(Work order):
The answer is to be the lines of the material from its start through the line containing "ECCCo (no EBM)", each copied exactly; no pictures.

☆ ☆ ☆ ☆

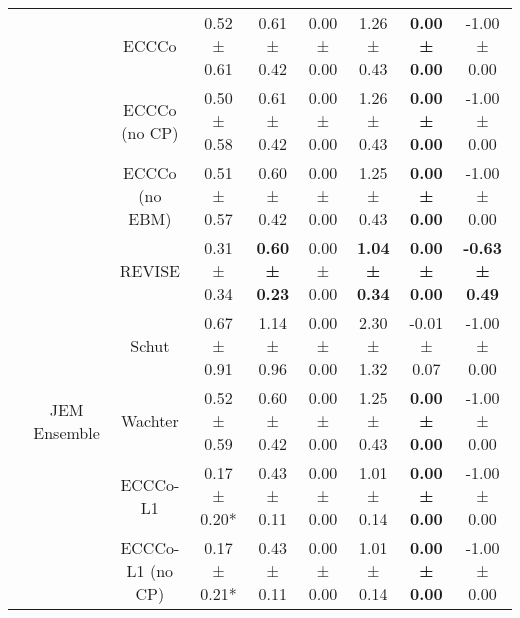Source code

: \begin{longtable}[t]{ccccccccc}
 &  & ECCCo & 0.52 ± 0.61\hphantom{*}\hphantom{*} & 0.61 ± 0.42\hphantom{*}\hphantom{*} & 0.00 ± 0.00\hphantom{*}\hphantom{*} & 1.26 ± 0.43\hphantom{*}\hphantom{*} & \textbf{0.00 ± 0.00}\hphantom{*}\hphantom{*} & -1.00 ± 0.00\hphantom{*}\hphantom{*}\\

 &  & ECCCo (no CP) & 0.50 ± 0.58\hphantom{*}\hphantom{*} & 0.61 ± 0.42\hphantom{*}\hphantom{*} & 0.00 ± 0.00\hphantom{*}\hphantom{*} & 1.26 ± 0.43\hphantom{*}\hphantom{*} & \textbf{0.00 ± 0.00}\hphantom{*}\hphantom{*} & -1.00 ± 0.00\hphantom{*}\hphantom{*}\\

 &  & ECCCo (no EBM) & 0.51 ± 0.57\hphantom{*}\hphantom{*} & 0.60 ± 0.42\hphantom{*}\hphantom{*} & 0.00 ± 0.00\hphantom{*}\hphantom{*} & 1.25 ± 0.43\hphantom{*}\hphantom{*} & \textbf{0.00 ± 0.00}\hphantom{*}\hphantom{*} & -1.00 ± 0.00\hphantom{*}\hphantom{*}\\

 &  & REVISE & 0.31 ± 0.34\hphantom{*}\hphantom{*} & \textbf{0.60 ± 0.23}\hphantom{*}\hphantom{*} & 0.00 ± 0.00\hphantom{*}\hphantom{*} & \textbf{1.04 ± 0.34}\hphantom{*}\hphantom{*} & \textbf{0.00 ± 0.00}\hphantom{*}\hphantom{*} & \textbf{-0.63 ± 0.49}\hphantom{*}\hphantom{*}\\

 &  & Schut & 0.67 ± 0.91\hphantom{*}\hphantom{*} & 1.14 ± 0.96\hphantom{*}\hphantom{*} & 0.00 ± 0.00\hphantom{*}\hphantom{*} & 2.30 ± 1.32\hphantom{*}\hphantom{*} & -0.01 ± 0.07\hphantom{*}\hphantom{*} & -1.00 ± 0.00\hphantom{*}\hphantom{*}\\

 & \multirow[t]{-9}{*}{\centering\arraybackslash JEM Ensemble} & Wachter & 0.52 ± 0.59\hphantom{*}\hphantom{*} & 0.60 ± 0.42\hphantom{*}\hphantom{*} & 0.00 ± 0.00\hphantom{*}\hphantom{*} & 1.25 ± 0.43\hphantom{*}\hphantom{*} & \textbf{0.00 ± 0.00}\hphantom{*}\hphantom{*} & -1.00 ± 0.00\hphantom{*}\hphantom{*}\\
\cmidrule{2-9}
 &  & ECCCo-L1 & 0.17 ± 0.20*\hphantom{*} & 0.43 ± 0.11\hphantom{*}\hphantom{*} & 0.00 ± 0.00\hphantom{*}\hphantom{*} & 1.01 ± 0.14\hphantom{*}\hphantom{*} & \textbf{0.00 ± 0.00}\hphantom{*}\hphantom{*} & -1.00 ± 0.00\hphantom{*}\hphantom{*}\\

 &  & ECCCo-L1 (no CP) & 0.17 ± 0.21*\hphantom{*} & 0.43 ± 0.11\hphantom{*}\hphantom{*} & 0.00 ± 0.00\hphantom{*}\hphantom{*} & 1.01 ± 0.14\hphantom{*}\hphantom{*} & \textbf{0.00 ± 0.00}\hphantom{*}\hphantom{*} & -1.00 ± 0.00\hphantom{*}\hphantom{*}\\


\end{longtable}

☆ ☆ ☆ ☆

(Output for this task):
Source code

: \begin{longtable}[t]{ccccccccc}
 &  & ECCCo & 0.52 ± 0.61\hphantom{*}\hphantom{*} & 0.61 ± 0.42\hphantom{*}\hphantom{*} & 0.00 ± 0.00\hphantom{*}\hphantom{*} & 1.26 ± 0.43\hphantom{*}\hphantom{*} & \textbf{0.00 ± 0.00}\hphantom{*}\hphantom{*} & -1.00 ± 0.00\hphantom{*}\hphantom{*}\\

 &  & ECCCo (no CP) & 0.50 ± 0.58\hphantom{*}\hphantom{*} & 0.61 ± 0.42\hphantom{*}\hphantom{*} & 0.00 ± 0.00\hphantom{*}\hphantom{*} & 1.26 ± 0.43\hphantom{*}\hphantom{*} & \textbf{0.00 ± 0.00}\hphantom{*}\hphantom{*} & -1.00 ± 0.00\hphantom{*}\hphantom{*}\\

 &  & ECCCo (no EBM) & 0.51 ± 0.57\hphantom{*}\hphantom{*} & 0.60 ± 0.42\hphantom{*}\hphantom{*} & 0.00 ± 0.00\hphantom{*}\hphantom{*} & 1.25 ± 0.43\hphantom{*}\hphantom{*} & \textbf{0.00 ± 0.00}\hphantom{*}\hphantom{*} & -1.00 ± 0.00\hphantom{*}\hphantom{*}\\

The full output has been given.